Burada aklıma T.Roosvelt’in  bir sözü aklıma geliyor;”Eğer bir insanı akıl yönünden  eğitip te, ahlak yönünden  eğitmiyorsanız, toplumun başına yalnızca bir bela yetiştiriyorsunuz  demektir.”

Gelelim şimdiki çarpık ilişkilerin olduğu televizyon dizilerine, iki soru kafama takılıyor; bu tip diziler dünyasında senaryo yazan mı kalmadı, yoksa toplum bu dizileri gerçekten istiyor mu?

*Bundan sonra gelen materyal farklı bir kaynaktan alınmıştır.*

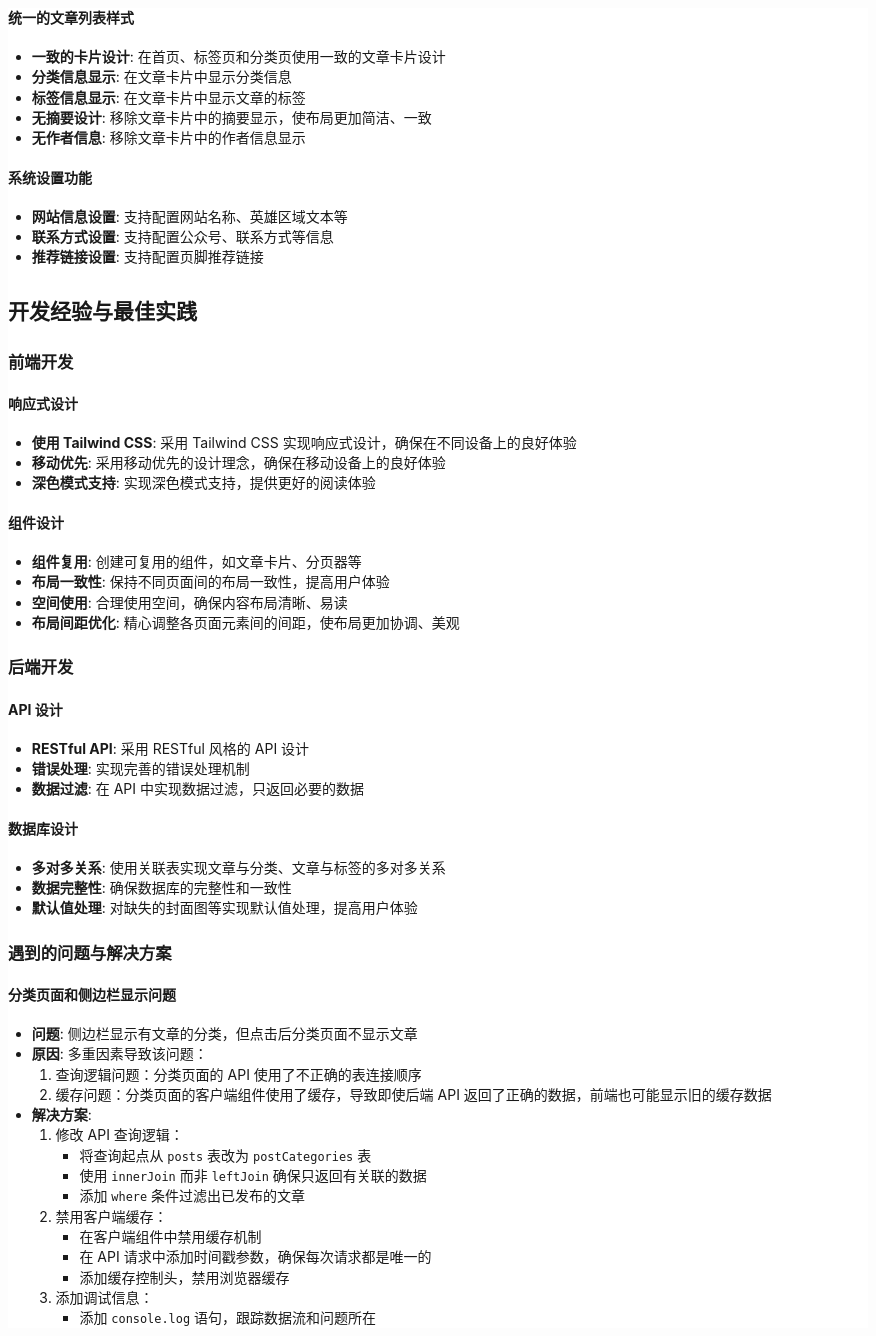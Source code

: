 #### 统一的文章列表样式

- **一致的卡片设计**: 在首页、标签页和分类页使用一致的文章卡片设计
- **分类信息显示**: 在文章卡片中显示分类信息
- **标签信息显示**: 在文章卡片中显示文章的标签
- **无摘要设计**: 移除文章卡片中的摘要显示，使布局更加简洁、一致
- **无作者信息**: 移除文章卡片中的作者信息显示

#### 系统设置功能

- **网站信息设置**: 支持配置网站名称、英雄区域文本等
- **联系方式设置**: 支持配置公众号、联系方式等信息
- **推荐链接设置**: 支持配置页脚推荐链接

## 开发经验与最佳实践

### 前端开发

#### 响应式设计

- **使用 Tailwind CSS**: 采用 Tailwind CSS 实现响应式设计，确保在不同设备上的良好体验
- **移动优先**: 采用移动优先的设计理念，确保在移动设备上的良好体验
- **深色模式支持**: 实现深色模式支持，提供更好的阅读体验

#### 组件设计

- **组件复用**: 创建可复用的组件，如文章卡片、分页器等
- **布局一致性**: 保持不同页面间的布局一致性，提高用户体验
- **空间使用**: 合理使用空间，确保内容布局清晰、易读
- **布局间距优化**: 精心调整各页面元素间的间距，使布局更加协调、美观

### 后端开发

#### API 设计

- **RESTful API**: 采用 RESTful 风格的 API 设计
- **错误处理**: 实现完善的错误处理机制
- **数据过滤**: 在 API 中实现数据过滤，只返回必要的数据

#### 数据库设计

- **多对多关系**: 使用关联表实现文章与分类、文章与标签的多对多关系
- **数据完整性**: 确保数据库的完整性和一致性
- **默认值处理**: 对缺失的封面图等实现默认值处理，提高用户体验

### 遇到的问题与解决方案

#### 分类页面和侧边栏显示问题

- **问题**: 侧边栏显示有文章的分类，但点击后分类页面不显示文章
- **原因**: 多重因素导致该问题：
  1. 查询逻辑问题：分类页面的 API 使用了不正确的表连接顺序
  2. 缓存问题：分类页面的客户端组件使用了缓存，导致即使后端 API 返回了正确的数据，前端也可能显示旧的缓存数据
- **解决方案**:
  1. 修改 API 查询逻辑：
     - 将查询起点从 `posts` 表改为 `postCategories` 表
     - 使用 `innerJoin` 而非 `leftJoin` 确保只返回有关联的数据
     - 添加 `where` 条件过滤出已发布的文章
  2. 禁用客户端缓存：
     - 在客户端组件中禁用缓存机制
     - 在 API 请求中添加时间戳参数，确保每次请求都是唯一的
     - 添加缓存控制头，禁用浏览器缓存
  3. 添加调试信息：
     - 添加 `console.log` 语句，跟踪数据流和问题所在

 Neyi ne hale getirmek istiyorlar! İnsanoğlu elbette etkilenen bir varlıktır, bu yüzden birileri bizi başkalaştırmaya mı çalışıyor.

Klasik önlemlerle bazı zarar verici şeylere karşı tedbir alınır; sigara yasağı, kumar gibi vb. Ama evin içinde ki bir ekrandan toplumun değerlerini yiyip bitiren dizilerin senaryo karmaşasına karşı pek bir önlem alınmaz.

Yahut ta bu ülkenin aile yapısını, sevdasını, aşkını, türkülerini haykırarak biz anlatmalıyız bilmeyenlere!

Oysa bizler aşkın kutsiyetini Leyla ile Mecnundan, Ferhat ile Şirin den Yaratanın aşkını Mevlana’dan, Yunus Emre den, H.Bektaşi Veli den öğrenmedik mi?  

Biz ki; sevdayı bir mendilde yıkayıp, gül’ün dalında kurutan Karacaoğlan’ın mısralarıyla türkü olup, bir Yörük kızının yüreğinde Toroslar a taşımadık mı?

İki aşığın birbirlerine verdikleri sözle, kavuşamadan yaşlanmış sevdalıların hikâyesini çoğumuz büyüklerimizden dinlemedik mi?

 Bizim hayatımıza ait yaşanmışlıklar bizi ilgilendiriyor, biz bu değerlerimizle biz olduk, gerisi angarya.   

Bize ait bir şeyleri izlemek istiyoruz artık bu ekranlardan, bu hormonlu diziler bizim neyimize,  Hoşça kalın!